**Work request:**
Starting with the line containing "total del ciclo, y" and going on through the line containing "La idea del", return the lines of the data below exactly, and only those.

**The records:**
= Beginning of Section =

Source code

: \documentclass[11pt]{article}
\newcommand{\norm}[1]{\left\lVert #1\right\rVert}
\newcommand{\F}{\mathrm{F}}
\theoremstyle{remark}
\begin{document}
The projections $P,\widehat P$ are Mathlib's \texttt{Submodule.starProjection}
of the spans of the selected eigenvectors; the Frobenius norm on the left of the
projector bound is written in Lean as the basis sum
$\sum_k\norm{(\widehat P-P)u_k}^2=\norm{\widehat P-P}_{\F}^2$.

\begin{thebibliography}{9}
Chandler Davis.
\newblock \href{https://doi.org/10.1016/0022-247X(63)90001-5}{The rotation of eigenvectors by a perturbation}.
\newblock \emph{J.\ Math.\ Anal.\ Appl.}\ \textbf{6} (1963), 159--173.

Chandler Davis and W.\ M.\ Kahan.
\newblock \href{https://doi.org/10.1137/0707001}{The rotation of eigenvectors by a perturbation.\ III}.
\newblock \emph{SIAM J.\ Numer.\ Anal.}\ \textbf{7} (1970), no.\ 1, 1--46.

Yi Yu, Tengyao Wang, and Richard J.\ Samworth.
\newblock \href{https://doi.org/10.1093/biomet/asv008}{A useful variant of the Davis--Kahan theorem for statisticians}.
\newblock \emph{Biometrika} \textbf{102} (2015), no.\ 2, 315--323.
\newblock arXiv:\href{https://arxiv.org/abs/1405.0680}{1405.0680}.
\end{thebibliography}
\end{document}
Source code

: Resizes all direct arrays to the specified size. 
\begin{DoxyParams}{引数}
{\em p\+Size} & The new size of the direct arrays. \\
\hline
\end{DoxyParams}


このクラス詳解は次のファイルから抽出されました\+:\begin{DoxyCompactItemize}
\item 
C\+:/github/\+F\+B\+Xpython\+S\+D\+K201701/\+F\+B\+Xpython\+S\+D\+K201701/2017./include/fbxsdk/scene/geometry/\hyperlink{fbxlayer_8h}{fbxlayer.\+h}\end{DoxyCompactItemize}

= End of Section =
= Beginning of Section =

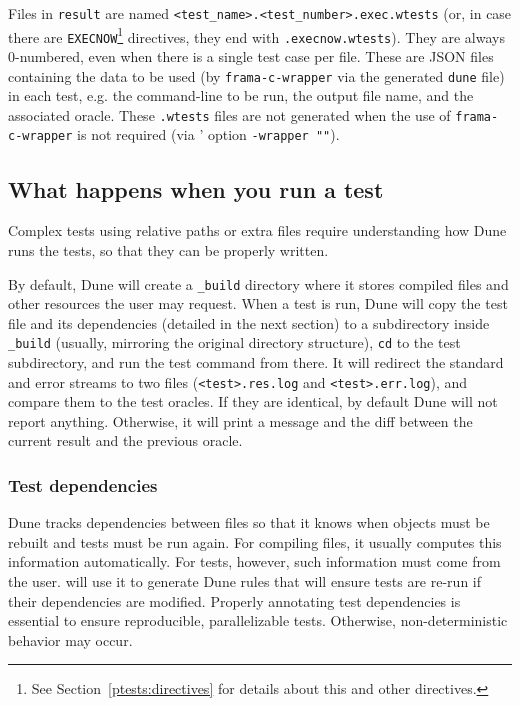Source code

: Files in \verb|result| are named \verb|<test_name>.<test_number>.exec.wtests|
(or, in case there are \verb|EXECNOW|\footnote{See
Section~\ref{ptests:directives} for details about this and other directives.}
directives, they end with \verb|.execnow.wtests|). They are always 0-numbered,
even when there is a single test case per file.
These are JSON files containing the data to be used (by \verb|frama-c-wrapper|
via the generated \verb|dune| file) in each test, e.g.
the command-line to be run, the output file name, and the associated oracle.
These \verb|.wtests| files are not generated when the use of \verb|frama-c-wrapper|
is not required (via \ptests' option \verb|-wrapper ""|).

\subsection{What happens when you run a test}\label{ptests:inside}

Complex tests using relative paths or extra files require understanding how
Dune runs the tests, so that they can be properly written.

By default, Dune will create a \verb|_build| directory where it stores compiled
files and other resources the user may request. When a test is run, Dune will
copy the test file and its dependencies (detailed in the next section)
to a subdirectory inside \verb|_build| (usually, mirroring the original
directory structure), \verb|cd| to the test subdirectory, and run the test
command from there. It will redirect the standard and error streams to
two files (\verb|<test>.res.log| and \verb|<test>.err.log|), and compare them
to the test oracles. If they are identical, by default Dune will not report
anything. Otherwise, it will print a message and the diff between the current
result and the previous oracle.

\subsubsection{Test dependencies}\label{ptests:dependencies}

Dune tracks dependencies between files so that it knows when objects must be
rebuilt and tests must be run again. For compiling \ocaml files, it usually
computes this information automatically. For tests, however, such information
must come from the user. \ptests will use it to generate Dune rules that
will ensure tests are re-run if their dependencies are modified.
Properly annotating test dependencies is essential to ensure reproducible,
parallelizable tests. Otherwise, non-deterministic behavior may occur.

= End of Section =
= Beginning of Section =

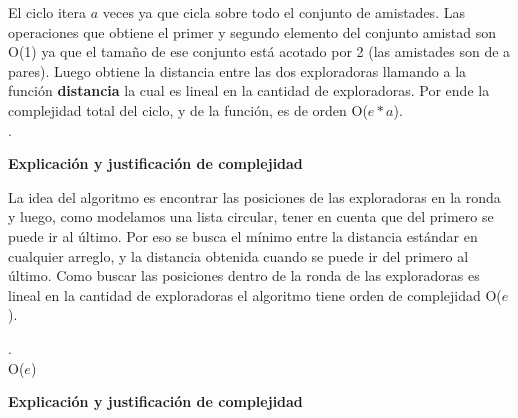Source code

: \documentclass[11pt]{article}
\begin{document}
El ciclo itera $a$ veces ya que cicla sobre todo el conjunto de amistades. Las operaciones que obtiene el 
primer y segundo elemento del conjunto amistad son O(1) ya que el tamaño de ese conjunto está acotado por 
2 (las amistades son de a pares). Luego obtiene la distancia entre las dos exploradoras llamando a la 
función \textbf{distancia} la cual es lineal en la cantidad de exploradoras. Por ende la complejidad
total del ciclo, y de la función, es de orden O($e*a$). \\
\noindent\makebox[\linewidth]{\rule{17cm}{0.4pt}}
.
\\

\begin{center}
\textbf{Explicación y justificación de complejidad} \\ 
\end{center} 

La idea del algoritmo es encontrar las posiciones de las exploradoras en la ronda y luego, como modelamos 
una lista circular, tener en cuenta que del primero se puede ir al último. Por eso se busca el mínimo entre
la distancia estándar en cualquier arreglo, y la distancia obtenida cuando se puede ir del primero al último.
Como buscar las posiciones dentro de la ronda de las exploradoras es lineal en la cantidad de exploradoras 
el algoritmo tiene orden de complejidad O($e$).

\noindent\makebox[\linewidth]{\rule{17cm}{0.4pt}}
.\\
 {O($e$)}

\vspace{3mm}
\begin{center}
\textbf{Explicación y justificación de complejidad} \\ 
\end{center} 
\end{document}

= End of Section =

**Reply to the exercise:**
total del ciclo, y de la función, es de orden O($e*a$). \\
\noindent\makebox[\linewidth]{\rule{17cm}{0.4pt}}
.
\\

\begin{center}
\textbf{Explicación y justificación de complejidad} \\ 
\end{center} 

La idea del algoritmo es encontrar las posiciones de las exploradoras en la ronda y luego, como modelamos 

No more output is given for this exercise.